Resultaten kostenonderzoek huisartsen NZa
ArrayHuisartsen ontvingen in 2006 boven hun inkomen 366 miljoen euro, gemiddeld is dat per praktijk €54.257. Een belangrijke oorzaak daarvan zijn de relatief hoge opbrengsten uit inschrijftarieven, consulten en innovatie. Dit is een van de conclusies van het Kostenonderzoek Huisartsenzorg van de Nederlandse Zorgautoriteit (NZa). De NZa neemt de resultaten uit het onderzoek mee in haar advies aan minister Klink over functionele bekostiging van de eerstelijnszorg.
De NZa heeft het onderzoek laten uitvoeren in opdracht van de minister van VWS, om te komen tot tarieven die aansluiten bij de door de huisarts geleverde prestaties. Het kostenonderzoek is uitgevoerd door onderzoeksbureau Significant. In het Vogelaarakkoord zijn afspraken gemaakt over de hoogte van de tarieven per consult en de inschrijftarieven per patient. Het kostenonderzoek wijst uit dat deze tarieven gemeten over 2006 te hoog zijn. Er worden gemiddeld 9.434 consulten per praktijk geleverd, 14% hoger dan geraamd (8.296 consulten per praktijk).

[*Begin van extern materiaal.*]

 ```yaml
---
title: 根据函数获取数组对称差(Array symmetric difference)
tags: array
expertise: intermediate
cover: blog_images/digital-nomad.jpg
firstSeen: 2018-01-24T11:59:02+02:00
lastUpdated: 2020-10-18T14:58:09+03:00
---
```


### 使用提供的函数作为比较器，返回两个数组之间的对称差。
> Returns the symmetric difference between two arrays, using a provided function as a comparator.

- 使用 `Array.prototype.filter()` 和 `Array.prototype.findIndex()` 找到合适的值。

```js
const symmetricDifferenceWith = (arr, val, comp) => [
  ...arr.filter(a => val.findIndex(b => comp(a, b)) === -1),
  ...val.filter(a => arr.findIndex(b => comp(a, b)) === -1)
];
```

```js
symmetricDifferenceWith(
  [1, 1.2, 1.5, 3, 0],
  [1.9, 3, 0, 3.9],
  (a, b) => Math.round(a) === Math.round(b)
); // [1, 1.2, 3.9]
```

De gemiddelde omzet van een huisartsenpraktijk was € 237.733 in 2006, de praktijkkosten € 183.476. In die praktijkkosten is het inkomen van de huisarts verwerkt. Het verschil tussen opbrengsten en kosten is gemiddeld € 54.257. Gecorrigeerd voor kosten die in 2006 buiten de administratie zijn gebleven, maar die door middel van een vraag in de vragenlijst zijn geïnventariseerd (bijvoorbeeld de kosten van een meewerkende partner) is dit verschil € 48.508, hetgeen landelijk gelijk staat aan € 328 miljoen in 2006.
De resultaten van het kostenonderzoek zijn dankzij de hoge netto respons van 98% representatief voor de Nederlandse huisartspraktijken. De Landelijke Huisartsenvereniging, Landelijke Vereniging Georganiseerde Eerstelijn en Zorgverzekeraars Nederland zijn in alle fasen van het onderzoek geconsulteerd, ook bij de vervolgstappen van de NZa worden zij betrokken.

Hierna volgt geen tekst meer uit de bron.